Jusque-là, il n’a vécu que par les besoins, et l’éclosion de son intelligence ne s’est faite que par les sens. Il voit, il veut toucher, goûter, et tous ces objets extérieurs dont, pour la plupart, il ignore l’usage, et ne peut comprendre ni la cause ni l’effet, doivent passer d’abord devant lui comme une vision énigmatique. Là commence le travail intérieur. L’imagination se remplit de ces objets ; l’enfant rêve dans le sommeil, et il rêve aussi sans doute quand il ne dort point. Du moins il ne sait pas, pendant longtemps, la différence de l’état de veille à l’état de sommeil. Qui peut dire pourquoi un objet nouveau l’égaie ou l’effraie ? Qui lui inspire la notion vague du beau et du laid ? Une fleur, un petit oiseau ne lui font jamais peur ; un masque difforme, un animal bruyant l’épouvante.

Il faut donc qu’en frappant ses sens, cet objet de sympathie ou de répulsion révèle à son entendement quelque idée de confiance ou de terreur qu’on n’a pu lui enseigner ; car cet attrait ou cette répugnance se manifeste déjà chez l’enfant qui n’entend pas encore le langage humain. Il y a donc chez lui quelque chose d’antérieur à toutes les notions que l’éducation peut lui donner, et c’est là le mystère qui tient à l’essence de la vie dans l’homme.

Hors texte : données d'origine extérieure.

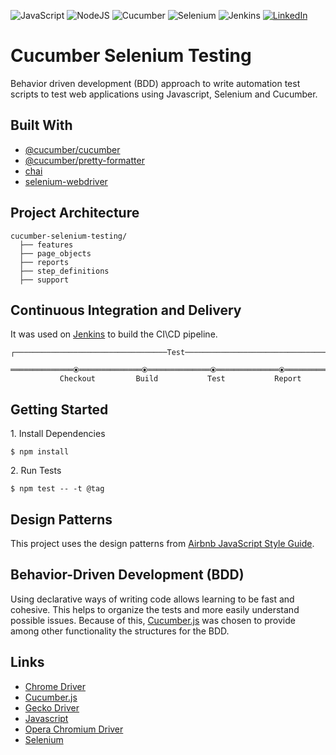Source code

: ![JavaScript](https://img.shields.io/badge/javascript-%23323330.svg?style=for-the-badge&logo=javascript&logoColor=%23F7DF1E)
![NodeJS](https://img.shields.io/badge/node.js-%2343853D.svg?style=for-the-badge&logo=node.js&logoColor=white)
![Cucumber](https://img.shields.io/badge/Cucumber-%2323D96C.svg?style=for-the-badge&logo=Cucumber&logoColor=white)
![Selenium](https://img.shields.io/badge/Selenium-%2343B02A.svg?style=for-the-badge&logo=selenium&logoColor=white)
![Jenkins](https://img.shields.io/badge/Jenkins-%23D24939.svg?style=for-the-badge&logo=Jenkins&logoColor=white)
<a href="https://linkedin.com/in/leonardo-duprates">
<img alt="LinkedIn" src="https://img.shields.io/badge/linkedin-%230077B5.svg?&style=for-the-badge&logo=linkedin&logoColor=white"/>
</a>

# Cucumber Selenium Testing

Behavior driven development (BDD) approach to write automation test scripts to test web applications using Javascript, Selenium and Cucumber.

## Built With

- [@cucumber/cucumber](https://www.npmjs.com/package/@cucumber/cucumber)
- [@cucumber/pretty-formatter](https://www.npmjs.com/package/@cucumber/pretty-formatter)
- [chai](https://www.npmjs.com/package/chai)
- [selenium-webdriver](https://www.npmjs.com/package/selenium-webdriver)

## Project Architecture

```shell
cucumber-selenium-testing/
  ├── features
  ├── page_objects
  ├── reports
  ├── step_definitions
  ├── support
```

## Continuous Integration and Delivery

It was used on [Jenkins](https://www.jenkins.io/) to build the CI\CD pipeline.

```shell
┌──────────────────────────────────Test─────────────────────────────────────┐

══════════════⦿══════════════⦿══════════════⦿══════════════⦿══════════════
           Checkout         Build           Test           Report
```

## Getting Started

1\. Install Dependencies

```shell
$ npm install
```

2\. Run Tests

```shell
$ npm test -- -t @tag
```

## Design Patterns

This project uses the design patterns from [Airbnb JavaScript Style Guide](https://github.com/airbnb/javascript).

## Behavior-Driven Development (BDD)

Using declarative ways of writing code allows learning to be fast and cohesive. This helps to organize the tests and more easily understand possible issues. Because of this, [Cucumber.js](https://cucumber.io/docs/installation/javascript/) was chosen to provide among other functionality the structures for the BDD.

## Links

- [Chrome Driver](https://chromedriver.chromium.org/downloads)
- [Cucumber.js](https://cucumber.io/docs/installation/javascript/)
- [Gecko Driver](https://github.com/mozilla/geckodriver/releases)
- [Javascript](https://developer.mozilla.org/pt-BR/docs/Web/JavaScript)
- [Opera Chromium Driver](https://github.com/operasoftware/operachromiumdriver)
- [Selenium](https://www.selenium.dev/)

L’enfant vit tout naturellement dans un milieu, pour ainsi dire, surnaturel, où tout est prodige en lui et où tout ce qui est en dehors de lui doit, à la première vue, lui sembler prodigieux. On ne lui rend pas service en hâtant sans ménagement et sans discernement l’appréciation de toutes les choses qui le frappent. Il est bon qu’il la cherche lui-même et qu’il s’établisse à sa manière durant la période de sa vie, où, à la place de son innocente erreur, nos explications, hors de portée pour lui, le jetteraient dans des erreurs plus grandes encore et peut-être à jamais funestes à la droiture de son jugement, et, par suite, à la moralité de son âme.